__Work instructions__:
Among the records below, find each line that includes the string "multiple" and copy it.

(Items from a data source)
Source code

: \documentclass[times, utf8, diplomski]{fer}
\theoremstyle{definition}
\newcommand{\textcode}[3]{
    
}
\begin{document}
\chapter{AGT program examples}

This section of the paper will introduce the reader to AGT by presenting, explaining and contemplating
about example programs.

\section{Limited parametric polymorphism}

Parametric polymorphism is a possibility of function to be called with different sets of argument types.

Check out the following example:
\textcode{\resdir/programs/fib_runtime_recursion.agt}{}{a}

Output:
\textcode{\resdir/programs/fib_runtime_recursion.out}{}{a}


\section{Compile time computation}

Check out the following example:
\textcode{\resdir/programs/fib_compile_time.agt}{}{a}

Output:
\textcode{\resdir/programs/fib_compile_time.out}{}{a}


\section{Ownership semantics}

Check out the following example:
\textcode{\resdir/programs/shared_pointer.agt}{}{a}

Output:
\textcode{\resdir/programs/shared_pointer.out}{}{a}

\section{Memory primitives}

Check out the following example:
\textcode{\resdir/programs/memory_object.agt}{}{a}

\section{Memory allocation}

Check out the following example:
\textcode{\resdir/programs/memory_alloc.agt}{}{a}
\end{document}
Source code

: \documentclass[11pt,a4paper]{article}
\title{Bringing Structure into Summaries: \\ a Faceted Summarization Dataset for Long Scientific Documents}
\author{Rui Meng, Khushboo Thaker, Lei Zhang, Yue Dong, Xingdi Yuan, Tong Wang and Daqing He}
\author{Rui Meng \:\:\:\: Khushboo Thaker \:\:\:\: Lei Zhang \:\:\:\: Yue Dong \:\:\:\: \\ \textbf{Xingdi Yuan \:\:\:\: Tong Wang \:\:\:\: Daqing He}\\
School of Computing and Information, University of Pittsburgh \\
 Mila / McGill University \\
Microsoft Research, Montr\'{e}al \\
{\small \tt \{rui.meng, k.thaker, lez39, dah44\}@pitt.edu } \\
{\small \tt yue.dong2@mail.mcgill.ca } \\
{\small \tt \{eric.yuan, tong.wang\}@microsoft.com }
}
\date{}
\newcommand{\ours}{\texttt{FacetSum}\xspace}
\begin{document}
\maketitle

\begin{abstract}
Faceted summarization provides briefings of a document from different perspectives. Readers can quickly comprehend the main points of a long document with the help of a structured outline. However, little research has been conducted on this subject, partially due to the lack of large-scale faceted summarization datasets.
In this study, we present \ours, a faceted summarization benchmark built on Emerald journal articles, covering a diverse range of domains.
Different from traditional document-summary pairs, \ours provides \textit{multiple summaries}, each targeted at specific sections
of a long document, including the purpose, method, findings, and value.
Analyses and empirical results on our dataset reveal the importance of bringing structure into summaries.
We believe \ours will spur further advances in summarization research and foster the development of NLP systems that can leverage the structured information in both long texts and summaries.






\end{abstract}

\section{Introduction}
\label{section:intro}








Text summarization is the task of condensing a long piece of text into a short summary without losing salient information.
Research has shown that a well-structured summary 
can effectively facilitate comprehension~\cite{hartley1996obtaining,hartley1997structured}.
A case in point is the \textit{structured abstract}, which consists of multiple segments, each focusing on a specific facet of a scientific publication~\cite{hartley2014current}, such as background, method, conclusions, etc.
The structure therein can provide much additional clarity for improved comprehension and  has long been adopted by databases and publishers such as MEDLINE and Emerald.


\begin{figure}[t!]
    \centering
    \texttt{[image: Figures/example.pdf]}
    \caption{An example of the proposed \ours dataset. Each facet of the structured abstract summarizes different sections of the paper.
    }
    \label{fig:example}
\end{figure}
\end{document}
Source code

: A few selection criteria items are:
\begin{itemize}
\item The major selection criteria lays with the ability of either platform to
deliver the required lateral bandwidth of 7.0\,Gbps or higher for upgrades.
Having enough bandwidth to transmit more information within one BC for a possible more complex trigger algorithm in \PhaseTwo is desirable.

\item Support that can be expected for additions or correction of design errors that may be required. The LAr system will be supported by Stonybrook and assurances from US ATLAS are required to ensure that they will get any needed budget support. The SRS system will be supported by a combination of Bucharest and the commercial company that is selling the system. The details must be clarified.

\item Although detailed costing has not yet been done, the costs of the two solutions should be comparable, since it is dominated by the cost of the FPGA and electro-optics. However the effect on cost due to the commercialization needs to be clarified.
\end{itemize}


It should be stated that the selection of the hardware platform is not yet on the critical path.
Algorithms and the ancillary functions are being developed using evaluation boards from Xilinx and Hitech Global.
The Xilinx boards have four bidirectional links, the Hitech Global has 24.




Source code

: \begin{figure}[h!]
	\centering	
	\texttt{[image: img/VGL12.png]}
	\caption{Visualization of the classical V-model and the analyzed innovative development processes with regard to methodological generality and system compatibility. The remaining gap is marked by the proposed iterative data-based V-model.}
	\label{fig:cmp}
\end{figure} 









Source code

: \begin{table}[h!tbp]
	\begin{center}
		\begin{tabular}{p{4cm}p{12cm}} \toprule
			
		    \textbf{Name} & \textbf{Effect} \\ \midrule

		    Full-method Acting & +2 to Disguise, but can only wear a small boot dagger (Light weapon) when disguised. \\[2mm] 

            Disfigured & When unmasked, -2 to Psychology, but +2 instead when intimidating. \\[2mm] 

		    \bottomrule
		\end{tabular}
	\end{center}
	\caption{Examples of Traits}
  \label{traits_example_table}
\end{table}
--
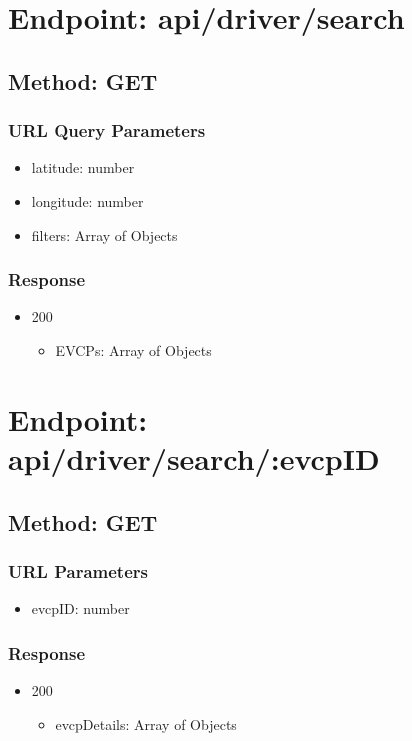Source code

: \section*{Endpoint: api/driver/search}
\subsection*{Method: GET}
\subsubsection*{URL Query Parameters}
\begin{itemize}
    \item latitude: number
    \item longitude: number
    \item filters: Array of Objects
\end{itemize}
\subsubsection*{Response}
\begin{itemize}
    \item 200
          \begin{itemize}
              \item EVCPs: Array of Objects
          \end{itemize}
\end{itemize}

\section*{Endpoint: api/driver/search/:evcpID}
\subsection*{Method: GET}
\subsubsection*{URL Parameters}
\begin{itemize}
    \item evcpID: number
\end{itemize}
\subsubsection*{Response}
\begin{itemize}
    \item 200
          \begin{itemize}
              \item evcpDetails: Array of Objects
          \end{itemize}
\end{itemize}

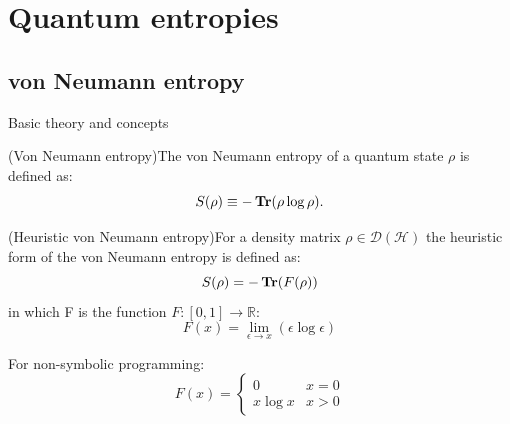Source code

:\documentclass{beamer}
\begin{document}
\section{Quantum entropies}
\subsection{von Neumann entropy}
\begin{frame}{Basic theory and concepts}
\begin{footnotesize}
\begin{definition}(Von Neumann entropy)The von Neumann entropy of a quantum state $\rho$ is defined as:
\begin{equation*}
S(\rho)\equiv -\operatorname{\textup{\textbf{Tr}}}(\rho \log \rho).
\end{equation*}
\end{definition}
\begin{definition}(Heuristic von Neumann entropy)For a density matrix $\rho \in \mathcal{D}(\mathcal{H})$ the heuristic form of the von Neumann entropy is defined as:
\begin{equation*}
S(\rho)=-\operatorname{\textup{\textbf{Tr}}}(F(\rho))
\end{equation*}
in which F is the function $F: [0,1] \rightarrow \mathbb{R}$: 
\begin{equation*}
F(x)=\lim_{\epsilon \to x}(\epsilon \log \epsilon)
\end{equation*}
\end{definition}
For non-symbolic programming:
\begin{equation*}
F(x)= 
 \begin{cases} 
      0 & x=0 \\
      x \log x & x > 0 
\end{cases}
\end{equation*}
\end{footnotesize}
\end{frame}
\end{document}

__Answer to this exercise__:
Different from traditional document-summary pairs, \ours provides \textit{multiple summaries}, each targeted at specific sections
A case in point is the \textit{structured abstract}, which consists of multiple segments, each focusing on a specific facet of a scientific publication~\cite{hartley2014current}, such as background, method, conclusions, etc.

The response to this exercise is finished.